On the last day of his life, the questions were turned on him. “Are you the Messiah? Are you the Son of the Blessed One?”
In the oldest gospel, Mark, Jesus answers in two Greek words that might mean “I am,” but might just as easily be translated, “Am I?” Because the other gospels choose the latter interpretation, having Jesus say, “You say so” or “So you have said,” it’s been on my mind, that question. “Am I?”
We know that in the garden, the night before, Jesus asked to be spared, if at all possible. “Let this cup pass from me,” he prayed, alone and afraid, a very human being.
I wonder, is it possible that in the moment of being questioned, even he wondered who and what he was?

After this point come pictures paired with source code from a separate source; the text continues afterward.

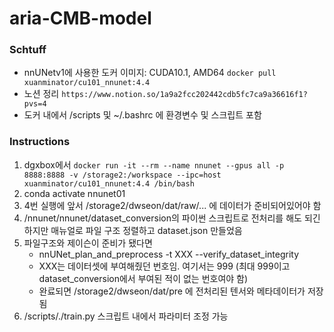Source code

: # aria-CMB-model
### Schtuff
- nnUNetv1에 사용한 도커 이미지: CUDA10.1, AMD64
	```docker pull xuanminator/cu101_nnunet:4.4```
- 노션 정리
	```https://www.notion.so/1a9a2fcc202442cdb5fc7ca9a36616f1?pvs=4```
- 도커 내에서 /scripts 및 ~/.bashrc 에 환경변수 및 스크립트 포함

### Instructions
1. dgxbox에서
	```docker run -it --rm --name nnunet --gpus all -p 8888:8888 -v /storage2:/workspace --ipc=host xuanminator/cu101_nnunet:4.4 /bin/bash```
2. conda activate nnunet01
3. 4번 실행에 앞서 /storage2/dwseon/dat/raw/... 에 데이터가 준비되어있어야 함
4. /nnunet/nnunet/dataset_conversion의 파이썬 스크립트로 전처리를 해도 되긴 하지만 매뉴얼로 파일 구조 정렬하고 dataset.json 만들었음
5. 파일구조와 제이슨이 준비가 됐다면
	- nnUNet_plan_and_preprocess -t XXX --verify_dataset_integrity
	- XXX는 데이터셋에 부여해줬던 번호임. 여기서는 999 (최대 999이고 dataset_conversion에서 부여된 적이 없는 번호여야 함)
	- 완료되면 /storage2/dwseon/dat/pre 에 전처리된 텐서와 메타데이터가 저장됨
6. /scripts/./train.py
   스크립트 내에서 파라미터 조정 가능
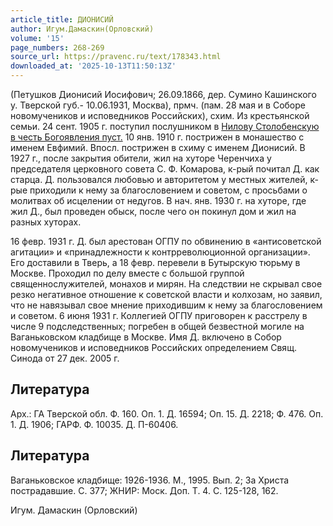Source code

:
 ```yaml
---
article_title: ДИОНИСИЙ
author: Игум.Дамаскин(Орловский)
volume: '15'
page_numbers: 268-269
source_url: https://pravenc.ru/text/178343.html
downloaded_at: '2025-10-13T11:50:13Z'
---
```


(Петушков Дионисий Иосифович; 26.09.1866, дер. Сумино Кашинского у. Тверской губ.- 10.06.1931, Москва), прмч. (пам. 28 мая и в Соборе новомучеников и исповедников Российских), схим. Из крестьянской семьи. 24 сент. 1905 г. поступил послушником в [Нилову Столобенскую в честь Богоявления пуст.](<https://pravenc.ru/text/Нилову Столобенскую в честь Богоявления пуст .html>) 10 янв. 1910 г. пострижен в монашество с именем Евфимий. Впосл. пострижен в схиму с именем Дионисий. В 1927 г., после закрытия обители, жил на хуторе Черенчиха у председателя церковного совета С. Ф. Комарова, к-рый почитал Д. как старца. Д. пользовался любовью и авторитетом у местных жителей, к-рые приходили к нему за благословением и советом, с просьбами о молитвах об исцелении от недугов. В нач. янв. 1930 г. на хуторе, где жил Д., был проведен обыск, после чего он покинул дом и жил на разных хуторах.

16 февр. 1931 г. Д. был арестован ОГПУ по обвинению в «антисоветской агитации» и «принадлежности к контрреволюционной организации». Его доставили в Тверь, а 18 февр. перевели в Бутырскую тюрьму в Москве. Проходил по делу вместе с большой группой 
священнослужителей, монахов и мирян. На следствии не скрывал свое резко негативное отношение к советской власти и колхозам, но заявил, что не навязывал свое мнение приходившим к нему за благословением и советом. 6 июня 1931 г. Коллегией ОГПУ приговорен к расстрелу в числе 9 подследственных; погребен в общей безвестной могиле на Ваганьковском кладбище в Москве. Имя Д. включено в Собор новомучеников и исповедников Российских определением Свящ. Синода от 27 дек. 2005 г.

## Литература

Арх.: ГА Тверской обл. Ф. 160. Оп. 1. Д. 16594; Оп. 15. Д. 2218; Ф. 476. Оп. 1. Д. 1906; ГАРФ. Ф. 10035. Д. П-60406.

## Литература

Ваганьковское кладбище: 1926-1936. М., 1995. Вып. 2; За Христа пострадавшие. С. 377; ЖНИР: Моск. Доп. Т. 4. С. 125-128, 162.

Игум. Дамаскин (Орловский)

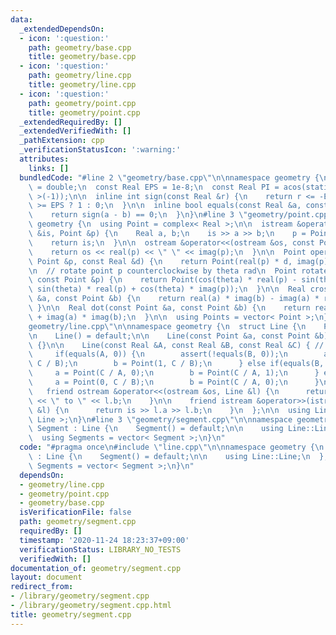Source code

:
 ```yaml
---
data:
  _extendedDependsOn:
  - icon: ':question:'
    path: geometry/base.cpp
    title: geometry/base.cpp
  - icon: ':question:'
    path: geometry/line.cpp
    title: geometry/line.cpp
  - icon: ':question:'
    path: geometry/point.cpp
    title: geometry/point.cpp
  _extendedRequiredBy: []
  _extendedVerifiedWith: []
  _pathExtension: cpp
  _verificationStatusIcon: ':warning:'
  attributes:
    links: []
  bundledCode: "#line 2 \"geometry/base.cpp\"\n\nnamespace geometry {\n  using Real\
    \ = double;\n  const Real EPS = 1e-8;\n  const Real PI = acos(static_cast< Real\
    \ >(-1));\n\n  inline int sign(const Real &r) {\n    return r <= -EPS ? -1 : r\
    \ >= EPS ? 1 : 0;\n  }\n\n  inline bool equals(const Real &a, const Real &b) {\n\
    \    return sign(a - b) == 0;\n  }\n}\n#line 3 \"geometry/point.cpp\"\n\nnamespace\
    \ geometry {\n  using Point = complex< Real >;\n\n  istream &operator>>(istream\
    \ &is, Point &p) {\n    Real a, b;\n    is >> a >> b;\n    p = Point(a, b);\n\
    \    return is;\n  }\n\n  ostream &operator<<(ostream &os, const Point &p) {\n\
    \    return os << real(p) << \" \" << imag(p);\n  }\n\n  Point operator*(const\
    \ Point &p, const Real &d) {\n    return Point(real(p) * d, imag(p) * d);\n  }\n\
    \n  // rotate point p counterclockwise by theta rad\n  Point rotate(Real theta,\
    \ const Point &p) {\n    return Point(cos(theta) * real(p) - sin(theta) * imag(p),\
    \ sin(theta) * real(p) + cos(theta) * imag(p));\n  }\n\n  Real cross(const Point\
    \ &a, const Point &b) {\n    return real(a) * imag(b) - imag(a) * real(b);\n \
    \ }\n\n  Real dot(const Point &a, const Point &b) {\n    return real(a) * real(b)\
    \ + imag(a) * imag(b);\n  }\n\n  using Points = vector< Point >;\n}\n#line 3 \"\
    geometry/line.cpp\"\n\nnamespace geometry {\n  struct Line {\n    Point a, b;\n\
    \n    Line() = default;\n\n    Line(const Point &a, const Point &b) : a(a), b(b)\
    \ {}\n\n    Line(const Real &A, const Real &B, const Real &C) { // Ax+By=C\n \
    \     if(equals(A, 0)) {\n        assert(!equals(B, 0));\n        a = Point(0,\
    \ C / B);\n        b = Point(1, C / B);\n      } else if(equals(B, 0)) {\n   \
    \     a = Point(C / A, 0);\n        b = Point(C / A, 1);\n      } else {\n   \
    \     a = Point(0, C / B);\n        b = Point(C / A, 0);\n      }\n    }\n\n \
    \   friend ostream &operator<<(ostream &os, Line &l) {\n      return os << l.a\
    \ << \" to \" << l.b;\n    }\n\n    friend istream &operator>>(istream &is, Line\
    \ &l) {\n      return is >> l.a >> l.b;\n    }\n  };\n\n  using Lines = vector<\
    \ Line >;\n}\n#line 3 \"geometry/segment.cpp\"\n\nnamespace geometry {\n  struct\
    \ Segment : Line {\n    Segment() = default;\n\n    using Line::Line;\n  };\n\n\
    \  using Segments = vector< Segment >;\n}\n"
  code: "#pragma once\n#include \"line.cpp\"\n\nnamespace geometry {\n  struct Segment\
    \ : Line {\n    Segment() = default;\n\n    using Line::Line;\n  };\n\n  using\
    \ Segments = vector< Segment >;\n}\n"
  dependsOn:
  - geometry/line.cpp
  - geometry/point.cpp
  - geometry/base.cpp
  isVerificationFile: false
  path: geometry/segment.cpp
  requiredBy: []
  timestamp: '2020-11-24 18:23:37+09:00'
  verificationStatus: LIBRARY_NO_TESTS
  verifiedWith: []
documentation_of: geometry/segment.cpp
layout: document
redirect_from:
- /library/geometry/segment.cpp
- /library/geometry/segment.cpp.html
title: geometry/segment.cpp
---
```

On this day, of all days, I can believe he didn’t know how it would turn out, didn’t rely on being resurrected, didn’t see we would be talking about him nearly 2000 years later. He chose—God chose—to inhabit a human body and a human heart, both breakable. God chose to accept the limits of mortality and pain and disappointment, all of which other human beings made readily available.
If he understood himself to be the Son of God, the one coming in the clouds, did he go to the cross considering the possibility of saving himself? Any god might have done that, avoiding the pain and the suffering, the slow death. Any of us would, if we could.
Are you the Son of God? That’s what they wanted to know, and he answered indirectly.
You have said so.
You say that I am.
On that upside down day, the power lay with those who did not understand him, those who feared him, those who wanted it all to be over in hopes of protecting their own lives, in hopes of keeping a kind of peace in the community.
Am I? He asks the question, and we hear in it an edge. Then he echoes the words of Daniel: you will see the Son of Man seated at the right hand of the Power and coming with the clouds of heaven. He changes the image, from Son of God to Son of Man and paints a picture of heavenly, not earthly, power. These are things he was not at that moment, yet the high priest tore his clothes and declared blasphemy and the night and the day moved on to what must have seemed an inevitable conclusion.
I am. Am I?
On that day, perhaps he wondered, too.
With thanks to John Dominic Crossan and Marcus Borg and their book, The Last Week, in which they raised this question about the Greek used in Mark's gospel.